This study aimed to estimate the incidence of respiratory syncytial virus (RSV) infections in US inpatient and outpatient settings.

Methods

We established national cohorts of privately insured children < 5 years (2011–2019) to estimate annual and seasonal incidences of lower respiratory tract infection (LRTI), RSV-LRTI, and RSV acute respiratory infection (RSV-ARI), stratified by age and high-risk conditions per American Academy of Pediatrics definitions. Sensitivity analyses varied episode definitions and assessed the impact of immunoprophylaxis and RSV under-ascertainment.

Results

Among 6,767,107 children, annual RSV-LRTI rates dropped with increasing age in both inpatient (7.9 for age < 1 year to 0.2 for age 4 per 1000 person-years) and outpatient settings (48.3 to 1.6). Most RSV-ARI (~80%–90%) was RSV-LRTI. RSV-LRTI accounted for > half of LRTI hospitalizations among infants (7.9 RSV-LRTI versus 14.7 LRTI) and for ~20% outpatient LRTI (48.3 versus 250.3), but this contribution declined with older age. Outpatient RSV-LRTI was > 5 times inpatient rates.
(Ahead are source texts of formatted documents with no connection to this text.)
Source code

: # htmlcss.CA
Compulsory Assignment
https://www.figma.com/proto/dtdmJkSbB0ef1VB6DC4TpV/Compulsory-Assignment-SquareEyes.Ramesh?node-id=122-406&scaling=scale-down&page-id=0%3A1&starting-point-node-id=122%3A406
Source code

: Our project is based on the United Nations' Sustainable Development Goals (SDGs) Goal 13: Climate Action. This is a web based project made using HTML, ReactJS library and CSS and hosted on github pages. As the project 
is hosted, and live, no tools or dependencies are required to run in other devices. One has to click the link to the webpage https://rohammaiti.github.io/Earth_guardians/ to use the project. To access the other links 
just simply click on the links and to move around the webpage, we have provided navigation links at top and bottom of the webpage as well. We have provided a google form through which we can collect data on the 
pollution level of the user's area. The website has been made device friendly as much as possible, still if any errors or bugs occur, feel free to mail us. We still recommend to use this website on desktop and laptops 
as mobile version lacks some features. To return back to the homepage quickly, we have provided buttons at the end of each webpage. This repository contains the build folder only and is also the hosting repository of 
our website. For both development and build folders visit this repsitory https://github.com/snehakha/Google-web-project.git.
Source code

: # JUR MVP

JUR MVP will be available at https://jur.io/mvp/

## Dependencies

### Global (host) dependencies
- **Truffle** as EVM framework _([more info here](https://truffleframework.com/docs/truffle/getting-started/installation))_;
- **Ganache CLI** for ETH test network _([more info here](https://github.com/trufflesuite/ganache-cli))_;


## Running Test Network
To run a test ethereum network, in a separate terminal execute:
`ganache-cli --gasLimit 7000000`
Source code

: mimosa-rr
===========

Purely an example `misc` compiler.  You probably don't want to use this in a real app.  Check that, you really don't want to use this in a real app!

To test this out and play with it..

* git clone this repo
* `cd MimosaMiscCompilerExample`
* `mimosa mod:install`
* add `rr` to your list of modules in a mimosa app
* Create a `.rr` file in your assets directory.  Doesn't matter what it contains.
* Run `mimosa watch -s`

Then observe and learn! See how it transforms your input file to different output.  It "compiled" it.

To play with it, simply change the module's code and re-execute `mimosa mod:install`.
Inpatient RSV-LRTI rates dropped consistently with increasing gestational age (GA) (35.6 for GA < 29 weeks versus 7.6 for term infants), while outpatient rates were similar across GA groups (54.0 versus 51.6). Infants with Down syndrome had the highest RSV-LRTI rates, and any high-risk group had rates >2 times higher than healthy term infants. Across all strata, seasonal rates were > 2 annual rates. Modeling suggested that claims data captured 42% of all RSV episodes.

Conclusion

This study provides national, population-based estimates of medically attended RSV infections across age groups and high-risk strata. Results allow granular assessments of disease burden to guide recommendations for new RSV prevention strategies.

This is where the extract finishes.